This is all just because we are afraid of the T word. A uniform tariff and matching currency export control achieves the same effect, and doesn't impose US hegemony on the rest of the wrold.
If they would just close the loop holes that allow things like having Apple, setup a subsidiary that licenses its own stuff back to itself so it can move profits around the world ... you'd solve this problem.
Make a rule, if you own >50% of a company, you can't buy trademarks, patents, whatever from yourself.
They don't even have to close the loophole. Just tell the US Apple Corporation (as an example) they can't proceed in their current court cases, as they are not the 'owner' of the IP, they are merely a licensee.
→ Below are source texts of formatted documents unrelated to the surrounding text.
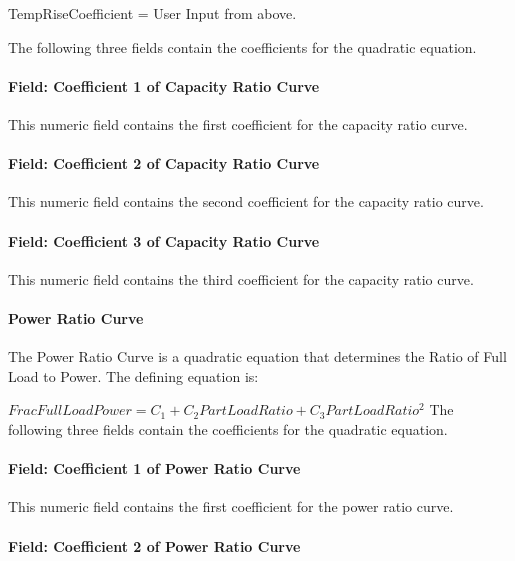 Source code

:TempRiseCoefficient = User Input from above.

The following three fields contain the coefficients for the quadratic equation.

\paragraph{Field: Coefficient 1 of Capacity Ratio Curve}\label{field-coefficient-1-of-capacity-ratio-curve-1}

This numeric field contains the first coefficient for the capacity ratio curve.

\paragraph{Field: Coefficient 2 of Capacity Ratio Curve}\label{field-coefficient-2-of-capacity-ratio-curve-1}

This numeric field contains the second coefficient for the capacity ratio curve.

\paragraph{Field: Coefficient 3 of Capacity Ratio Curve}\label{field-coefficient-3-of-capacity-ratio-curve-1}

This numeric field contains the third coefficient for the capacity ratio curve.

\paragraph{Power Ratio Curve}\label{power-ratio-curve-1}

The Power Ratio Curve is a quadratic equation that determines the Ratio of Full Load to Power. The defining equation is:

\(FracFullLoadPower = {C_1} + {C_2}PartLoadRatio + {C_3}PartLoadRati{o^2}\) The following three fields contain the coefficients for the quadratic equation.

\paragraph{Field: Coefficient 1 of Power Ratio Curve}\label{field-coefficient-1-of-power-ratio-curve}

This numeric field contains the first coefficient for the power ratio curve.

\paragraph{Field: Coefficient 2 of Power Ratio Curve}\label{field-coefficient-2-of-power-ratio-curve-1}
Let them fight it in the court systems of the country where the IP is actually in.
Right now, these companies get all the tax/financial protection of another country, but all the legal protection of the US.
Imagine the EPIC vs Apple Battle, if they had to try it in another country, or even better, in every country that 'licences' apple's IP.. Lots more chances for losing.
"Just close the loophole" to me sounds like "just fix the bugs" in an API used by every person in the country. That would be an enormous undertaking, not something you "just do". Most likely many benign people rely on particular combinations of these rules such that changing them might have terrible consequences for them. And some loopholes are likely similar combinations of rules, and removing those might create others unexpectedly.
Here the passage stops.